■ WORK REQUIRED:
Among the entries that follow, how many lines contain the word "Characterizing"? Give the number alone.
++++ TASK MATERIAL ++++
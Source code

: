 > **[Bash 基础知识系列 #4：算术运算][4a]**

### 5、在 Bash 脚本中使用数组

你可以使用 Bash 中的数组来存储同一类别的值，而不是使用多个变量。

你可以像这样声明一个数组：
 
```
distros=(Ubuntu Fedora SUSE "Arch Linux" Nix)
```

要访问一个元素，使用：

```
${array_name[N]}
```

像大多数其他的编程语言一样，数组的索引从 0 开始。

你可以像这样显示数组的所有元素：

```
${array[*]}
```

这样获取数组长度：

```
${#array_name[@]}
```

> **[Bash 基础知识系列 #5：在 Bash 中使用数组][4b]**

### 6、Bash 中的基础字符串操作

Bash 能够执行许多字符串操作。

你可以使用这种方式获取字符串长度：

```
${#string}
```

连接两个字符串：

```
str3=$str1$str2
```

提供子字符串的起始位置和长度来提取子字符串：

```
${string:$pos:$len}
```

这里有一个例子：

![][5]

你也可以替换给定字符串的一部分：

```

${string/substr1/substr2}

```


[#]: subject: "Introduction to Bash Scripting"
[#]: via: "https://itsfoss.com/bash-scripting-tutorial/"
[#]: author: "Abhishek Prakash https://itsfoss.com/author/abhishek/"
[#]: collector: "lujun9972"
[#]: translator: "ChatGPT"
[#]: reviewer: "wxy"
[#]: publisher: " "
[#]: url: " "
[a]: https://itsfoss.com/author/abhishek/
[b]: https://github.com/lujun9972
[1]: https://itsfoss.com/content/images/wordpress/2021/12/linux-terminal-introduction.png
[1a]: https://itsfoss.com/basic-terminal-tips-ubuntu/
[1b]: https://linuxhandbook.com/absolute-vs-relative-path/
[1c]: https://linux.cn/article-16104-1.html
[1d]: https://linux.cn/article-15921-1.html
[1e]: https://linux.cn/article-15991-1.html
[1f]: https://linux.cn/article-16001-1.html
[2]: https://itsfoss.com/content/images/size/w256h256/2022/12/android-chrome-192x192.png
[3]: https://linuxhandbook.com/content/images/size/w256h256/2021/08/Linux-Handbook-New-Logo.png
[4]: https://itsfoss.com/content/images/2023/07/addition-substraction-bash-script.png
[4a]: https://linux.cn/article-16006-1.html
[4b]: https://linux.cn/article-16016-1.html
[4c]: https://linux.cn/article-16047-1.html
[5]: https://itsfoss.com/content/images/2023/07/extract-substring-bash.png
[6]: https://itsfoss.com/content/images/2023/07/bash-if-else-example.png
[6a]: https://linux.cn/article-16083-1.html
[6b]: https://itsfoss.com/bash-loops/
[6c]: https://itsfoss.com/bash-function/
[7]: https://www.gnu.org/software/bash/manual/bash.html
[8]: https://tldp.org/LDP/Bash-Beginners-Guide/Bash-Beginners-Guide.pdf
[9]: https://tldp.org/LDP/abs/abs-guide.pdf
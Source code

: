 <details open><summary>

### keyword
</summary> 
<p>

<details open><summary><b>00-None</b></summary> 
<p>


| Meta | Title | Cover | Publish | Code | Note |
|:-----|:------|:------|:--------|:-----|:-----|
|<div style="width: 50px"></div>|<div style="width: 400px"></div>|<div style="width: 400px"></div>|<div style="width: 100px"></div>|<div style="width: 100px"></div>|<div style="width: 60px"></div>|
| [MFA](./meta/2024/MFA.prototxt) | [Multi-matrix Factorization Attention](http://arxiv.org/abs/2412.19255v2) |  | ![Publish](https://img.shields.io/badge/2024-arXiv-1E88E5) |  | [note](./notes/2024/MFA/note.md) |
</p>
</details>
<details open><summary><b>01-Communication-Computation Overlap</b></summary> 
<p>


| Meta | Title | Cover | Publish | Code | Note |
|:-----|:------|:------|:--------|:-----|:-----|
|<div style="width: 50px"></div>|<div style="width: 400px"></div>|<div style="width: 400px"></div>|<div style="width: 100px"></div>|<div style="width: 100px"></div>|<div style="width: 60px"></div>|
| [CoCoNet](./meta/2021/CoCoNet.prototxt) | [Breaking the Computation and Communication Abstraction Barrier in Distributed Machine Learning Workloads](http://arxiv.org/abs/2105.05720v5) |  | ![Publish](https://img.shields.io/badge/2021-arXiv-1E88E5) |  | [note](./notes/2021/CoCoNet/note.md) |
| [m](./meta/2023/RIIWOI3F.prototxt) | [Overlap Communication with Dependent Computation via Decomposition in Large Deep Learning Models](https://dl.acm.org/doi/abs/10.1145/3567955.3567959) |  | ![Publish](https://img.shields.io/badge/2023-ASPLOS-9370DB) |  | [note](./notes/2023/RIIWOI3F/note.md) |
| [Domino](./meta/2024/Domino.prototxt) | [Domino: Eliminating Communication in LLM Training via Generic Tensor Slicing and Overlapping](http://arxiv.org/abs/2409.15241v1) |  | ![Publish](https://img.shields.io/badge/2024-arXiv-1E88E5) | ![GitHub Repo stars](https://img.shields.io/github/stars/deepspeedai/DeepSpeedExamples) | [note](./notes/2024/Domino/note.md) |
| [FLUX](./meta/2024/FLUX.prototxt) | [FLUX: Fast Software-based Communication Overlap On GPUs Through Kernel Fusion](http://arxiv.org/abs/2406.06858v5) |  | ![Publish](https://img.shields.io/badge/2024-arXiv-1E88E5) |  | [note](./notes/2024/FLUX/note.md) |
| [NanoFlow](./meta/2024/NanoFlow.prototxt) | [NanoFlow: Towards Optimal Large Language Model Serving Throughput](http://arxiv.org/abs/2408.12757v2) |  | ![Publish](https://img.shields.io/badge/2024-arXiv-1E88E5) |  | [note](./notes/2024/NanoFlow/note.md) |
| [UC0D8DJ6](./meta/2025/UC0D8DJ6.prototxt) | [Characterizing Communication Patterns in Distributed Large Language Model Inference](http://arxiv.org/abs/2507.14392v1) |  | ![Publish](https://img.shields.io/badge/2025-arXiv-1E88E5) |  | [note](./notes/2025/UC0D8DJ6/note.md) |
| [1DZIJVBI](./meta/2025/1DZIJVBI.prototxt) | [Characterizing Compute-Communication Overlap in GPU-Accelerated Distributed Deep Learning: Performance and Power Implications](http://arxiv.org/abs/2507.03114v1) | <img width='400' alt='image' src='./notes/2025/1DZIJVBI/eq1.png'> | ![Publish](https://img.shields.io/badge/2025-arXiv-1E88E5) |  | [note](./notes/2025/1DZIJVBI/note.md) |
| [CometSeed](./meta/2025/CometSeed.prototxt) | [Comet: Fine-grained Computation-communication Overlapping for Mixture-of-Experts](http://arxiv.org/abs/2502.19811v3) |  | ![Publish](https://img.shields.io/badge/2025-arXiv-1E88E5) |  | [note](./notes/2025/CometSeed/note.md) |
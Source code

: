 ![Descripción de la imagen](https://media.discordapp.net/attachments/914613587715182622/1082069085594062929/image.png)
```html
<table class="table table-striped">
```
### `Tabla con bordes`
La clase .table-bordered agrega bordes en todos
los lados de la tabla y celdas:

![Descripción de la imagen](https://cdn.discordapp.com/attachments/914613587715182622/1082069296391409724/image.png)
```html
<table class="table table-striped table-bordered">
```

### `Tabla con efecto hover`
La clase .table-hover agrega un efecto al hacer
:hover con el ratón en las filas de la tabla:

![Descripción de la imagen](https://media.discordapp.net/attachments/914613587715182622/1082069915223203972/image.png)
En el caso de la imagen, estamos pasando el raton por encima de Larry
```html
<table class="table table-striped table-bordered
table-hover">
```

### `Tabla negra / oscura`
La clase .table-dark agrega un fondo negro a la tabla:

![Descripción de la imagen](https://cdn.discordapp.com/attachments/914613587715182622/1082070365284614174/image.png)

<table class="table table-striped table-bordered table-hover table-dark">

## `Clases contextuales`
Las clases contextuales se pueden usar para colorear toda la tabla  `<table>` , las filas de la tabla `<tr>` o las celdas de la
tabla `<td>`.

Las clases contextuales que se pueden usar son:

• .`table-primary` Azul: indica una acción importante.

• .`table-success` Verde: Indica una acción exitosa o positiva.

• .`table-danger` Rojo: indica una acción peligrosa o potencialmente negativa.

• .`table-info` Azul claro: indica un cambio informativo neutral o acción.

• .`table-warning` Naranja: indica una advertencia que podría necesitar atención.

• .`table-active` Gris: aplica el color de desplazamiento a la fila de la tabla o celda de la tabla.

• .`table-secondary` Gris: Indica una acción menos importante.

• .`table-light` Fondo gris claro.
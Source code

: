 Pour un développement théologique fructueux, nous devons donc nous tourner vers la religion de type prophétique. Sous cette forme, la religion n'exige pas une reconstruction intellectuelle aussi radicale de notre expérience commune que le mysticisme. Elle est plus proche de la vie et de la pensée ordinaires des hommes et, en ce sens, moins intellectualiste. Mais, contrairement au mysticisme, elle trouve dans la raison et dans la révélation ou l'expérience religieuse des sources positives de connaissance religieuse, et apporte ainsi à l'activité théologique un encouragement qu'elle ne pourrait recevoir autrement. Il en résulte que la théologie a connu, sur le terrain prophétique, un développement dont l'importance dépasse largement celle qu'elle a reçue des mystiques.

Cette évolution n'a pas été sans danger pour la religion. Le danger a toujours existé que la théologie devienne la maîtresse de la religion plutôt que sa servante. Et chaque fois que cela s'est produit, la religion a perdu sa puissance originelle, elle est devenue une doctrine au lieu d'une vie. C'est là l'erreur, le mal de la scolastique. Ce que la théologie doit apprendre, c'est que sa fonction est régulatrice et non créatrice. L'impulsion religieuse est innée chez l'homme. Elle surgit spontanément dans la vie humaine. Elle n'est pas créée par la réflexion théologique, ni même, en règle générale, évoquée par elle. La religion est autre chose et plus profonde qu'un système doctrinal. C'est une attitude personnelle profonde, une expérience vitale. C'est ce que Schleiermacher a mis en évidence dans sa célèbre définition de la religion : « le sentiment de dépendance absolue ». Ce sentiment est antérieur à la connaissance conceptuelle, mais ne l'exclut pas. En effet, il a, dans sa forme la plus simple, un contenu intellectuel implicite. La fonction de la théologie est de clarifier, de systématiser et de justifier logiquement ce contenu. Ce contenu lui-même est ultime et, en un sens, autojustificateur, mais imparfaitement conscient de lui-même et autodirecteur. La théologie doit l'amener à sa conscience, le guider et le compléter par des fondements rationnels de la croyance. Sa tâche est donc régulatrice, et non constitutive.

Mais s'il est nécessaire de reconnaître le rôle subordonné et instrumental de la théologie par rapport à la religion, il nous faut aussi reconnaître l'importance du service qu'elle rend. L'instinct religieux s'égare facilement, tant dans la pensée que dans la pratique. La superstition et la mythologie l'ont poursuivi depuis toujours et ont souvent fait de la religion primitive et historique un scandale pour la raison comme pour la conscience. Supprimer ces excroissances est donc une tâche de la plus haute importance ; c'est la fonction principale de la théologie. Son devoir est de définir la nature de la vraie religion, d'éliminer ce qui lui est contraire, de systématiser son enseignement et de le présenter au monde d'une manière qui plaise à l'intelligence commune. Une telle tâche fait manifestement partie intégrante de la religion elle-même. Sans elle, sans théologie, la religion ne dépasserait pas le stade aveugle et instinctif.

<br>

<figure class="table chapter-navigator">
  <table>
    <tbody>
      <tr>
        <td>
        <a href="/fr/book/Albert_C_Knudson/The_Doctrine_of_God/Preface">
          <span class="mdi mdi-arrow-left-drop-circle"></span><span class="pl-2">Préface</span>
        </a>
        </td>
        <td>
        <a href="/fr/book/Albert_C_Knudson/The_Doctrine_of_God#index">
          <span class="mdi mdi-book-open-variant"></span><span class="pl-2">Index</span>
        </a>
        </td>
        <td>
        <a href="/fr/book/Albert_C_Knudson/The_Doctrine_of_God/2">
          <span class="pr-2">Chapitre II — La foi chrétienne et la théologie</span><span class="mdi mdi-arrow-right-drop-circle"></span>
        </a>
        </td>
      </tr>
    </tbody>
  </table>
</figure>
++++
■ PROBLEM SOLUTION:
2